DT: Doesn't she still have dog ears in that film?
JK: Yeah, but she's really great looking! If you look at the first Betty Boop cartoon, Dizzy Dishes (1930) she's hideous in that one, but that's Grim Natwick, too. Whenever she talks her mouth comes out like a foreskin. I still love that cartoon but Mose is such a contrast because Betty looks so cute. She doesn't look like a big fly or something. I'm going to show a Popeye cartoon but I'm not 100% sure which one.
Sometimes it's hard to get the studios to give you a print of something. I put down A Clean Shaven Man (1936) but pretty much any Popeye from 1933-1938 is going to be great. One thing that's special about the Popeye cartoons is that they gave everyone unique walks and runs. There's a real funny walk for Popeye, almost like little dances that he does. Olive's are crazy, those big spaghetti legs flying around. Fleischer did that better than anyone ever did, and they excelled at animating technical stuff, too.
I had more trouble getting the prints I want to show for Chuck Jones. I wanted to show The Dover Boys and Tom Thumb In Trouble. The thing about Chuck Jones is, everybody knows his cartoons. If you were showing the best of Jones you would probably show stuff like One Froggy Evening but I like his 1940s cartoons better than the ones that made Jerry Beck's The 50 Greatest Cartoons. One of the things I want to achieve with the second show is to display "The Age of Cartooniness." Not the "golden age," because not everybody making films was cartoony. Disney wasn't he was the anti-cartoonist. He didn't like cartooniness.

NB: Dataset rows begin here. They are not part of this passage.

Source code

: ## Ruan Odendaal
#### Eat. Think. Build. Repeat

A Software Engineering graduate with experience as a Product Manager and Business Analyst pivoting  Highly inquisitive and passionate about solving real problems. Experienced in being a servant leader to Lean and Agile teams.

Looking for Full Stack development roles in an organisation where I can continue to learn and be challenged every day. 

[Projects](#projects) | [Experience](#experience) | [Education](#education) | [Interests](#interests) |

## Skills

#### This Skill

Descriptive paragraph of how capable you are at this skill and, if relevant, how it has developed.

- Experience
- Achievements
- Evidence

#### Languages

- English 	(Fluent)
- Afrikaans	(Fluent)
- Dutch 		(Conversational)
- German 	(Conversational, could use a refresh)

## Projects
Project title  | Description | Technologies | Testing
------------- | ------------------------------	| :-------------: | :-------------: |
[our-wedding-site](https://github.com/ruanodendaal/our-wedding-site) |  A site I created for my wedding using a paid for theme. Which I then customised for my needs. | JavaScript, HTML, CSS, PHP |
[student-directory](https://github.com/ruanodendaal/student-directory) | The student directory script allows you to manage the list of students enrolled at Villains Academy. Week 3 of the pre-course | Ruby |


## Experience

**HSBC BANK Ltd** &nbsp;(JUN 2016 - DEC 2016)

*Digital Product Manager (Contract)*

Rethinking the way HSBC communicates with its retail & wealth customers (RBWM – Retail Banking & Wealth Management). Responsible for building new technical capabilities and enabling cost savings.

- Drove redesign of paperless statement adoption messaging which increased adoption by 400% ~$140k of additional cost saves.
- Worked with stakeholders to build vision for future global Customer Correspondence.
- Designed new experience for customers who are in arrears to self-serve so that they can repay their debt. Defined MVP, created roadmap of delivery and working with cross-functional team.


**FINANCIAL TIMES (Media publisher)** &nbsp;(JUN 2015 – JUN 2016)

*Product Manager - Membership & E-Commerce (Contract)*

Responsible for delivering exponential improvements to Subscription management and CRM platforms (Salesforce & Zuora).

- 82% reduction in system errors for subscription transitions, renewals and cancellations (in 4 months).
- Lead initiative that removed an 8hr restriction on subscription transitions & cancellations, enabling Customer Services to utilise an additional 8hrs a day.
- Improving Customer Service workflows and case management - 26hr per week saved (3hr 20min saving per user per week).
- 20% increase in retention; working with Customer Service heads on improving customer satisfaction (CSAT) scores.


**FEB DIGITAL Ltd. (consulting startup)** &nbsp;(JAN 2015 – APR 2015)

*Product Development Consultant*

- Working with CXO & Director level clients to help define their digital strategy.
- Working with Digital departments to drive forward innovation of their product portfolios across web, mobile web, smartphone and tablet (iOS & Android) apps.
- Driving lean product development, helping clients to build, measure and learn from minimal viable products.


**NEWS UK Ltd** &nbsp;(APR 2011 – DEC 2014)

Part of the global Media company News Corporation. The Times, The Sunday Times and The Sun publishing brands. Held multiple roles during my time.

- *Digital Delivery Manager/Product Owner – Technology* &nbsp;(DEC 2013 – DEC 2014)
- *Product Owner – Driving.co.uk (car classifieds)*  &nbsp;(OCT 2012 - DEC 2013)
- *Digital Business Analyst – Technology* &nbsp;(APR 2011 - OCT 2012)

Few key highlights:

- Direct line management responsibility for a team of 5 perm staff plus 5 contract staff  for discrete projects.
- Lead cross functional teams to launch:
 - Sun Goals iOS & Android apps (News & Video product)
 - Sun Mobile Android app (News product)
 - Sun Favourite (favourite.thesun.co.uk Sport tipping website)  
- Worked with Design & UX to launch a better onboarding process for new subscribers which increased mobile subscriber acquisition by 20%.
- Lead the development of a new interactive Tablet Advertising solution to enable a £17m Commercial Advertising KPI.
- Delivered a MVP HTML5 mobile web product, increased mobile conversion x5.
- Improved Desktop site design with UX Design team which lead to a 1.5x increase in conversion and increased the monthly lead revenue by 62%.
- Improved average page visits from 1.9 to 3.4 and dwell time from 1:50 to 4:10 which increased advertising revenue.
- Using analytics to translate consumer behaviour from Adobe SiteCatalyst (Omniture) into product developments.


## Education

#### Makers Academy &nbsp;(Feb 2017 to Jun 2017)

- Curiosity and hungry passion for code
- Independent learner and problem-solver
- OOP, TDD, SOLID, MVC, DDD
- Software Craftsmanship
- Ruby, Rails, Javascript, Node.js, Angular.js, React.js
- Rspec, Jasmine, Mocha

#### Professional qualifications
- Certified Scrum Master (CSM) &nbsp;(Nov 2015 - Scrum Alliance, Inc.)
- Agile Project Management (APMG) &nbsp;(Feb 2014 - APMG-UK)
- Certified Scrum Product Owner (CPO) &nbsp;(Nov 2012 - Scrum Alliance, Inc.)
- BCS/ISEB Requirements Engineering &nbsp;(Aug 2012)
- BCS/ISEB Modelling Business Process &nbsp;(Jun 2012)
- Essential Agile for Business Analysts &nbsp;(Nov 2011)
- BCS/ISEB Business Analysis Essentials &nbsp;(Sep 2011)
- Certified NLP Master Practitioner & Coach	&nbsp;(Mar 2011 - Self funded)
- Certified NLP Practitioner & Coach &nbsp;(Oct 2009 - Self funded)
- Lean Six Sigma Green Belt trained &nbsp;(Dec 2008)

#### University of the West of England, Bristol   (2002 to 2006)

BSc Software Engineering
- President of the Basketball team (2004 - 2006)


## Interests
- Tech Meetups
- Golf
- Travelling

Chuck Jones didn't either. I don't know how many people besides historians and diehard fans know that, but when the general public thinks of the "golden age of animation" they think of Chuck Jones. What I wanted to show is what Jones would have been if it had not been for Bob Clampett. Jones had two general tendencies; One was the tendency to do super-cute, Disneyesque syrupy-sweet cartoons, and the cutest, syrupy-sweetest cartoon ever made is Tom Thumb In Trouble. It's so sweet that it's rude! One of my very favorite Jones cartoons. My other favorite is The Dover Boys, the first stylized cartoon. It inspired John Hubley and all the UPA guys and caused a revolution in animation. And Jones almost got fired for it!
DT: Leon Schlesinger hated that cartoon.
JK: I love the cartoon, I think it's amazing. It's stylized but it's funny, it has Warner Bros. jokes in it. It's not like Tom Thumb, which is unlike a Warners cartoon. Those two cartoons say "Chuck Jones" to me more than any other he's done. When he started making his real funny cartoons, that's because Schlesinger was telling him, "You'd better start making Clampett-style cartoons or you're out of here!" Jones wanted to be known as a "high artist" and maybe to him there were two ways to approach that. One was through cute for some reason cuteness is associated with high art or stylized stuff that looked like illustrations or magazine cartoons. That's what "The Dover Boys" looked like. Leon Schlesinger wanted no part of that. He just wanted pure entertainment.
Then we come to Bob Clampett, whom nobody had to tell to be entertaining. That was just in his blood, he was walking entertainment. He made cartoons in which not only was the animation good, every single part of his cartoons was good. The music was great, the timing phenomenal, the sound effects every element of the film he was using, Clampett loved. Compare him to other directors like Tex Avery. Avery pretty much loved just one thing: getting a gag across. He experimented with design to a certain extent but his soundtracks weren't very good and he was strapped with Scott Bradley, whose idea of funny music was to play everything off-key. Avery didn't care about acting. Clampett cared about everything.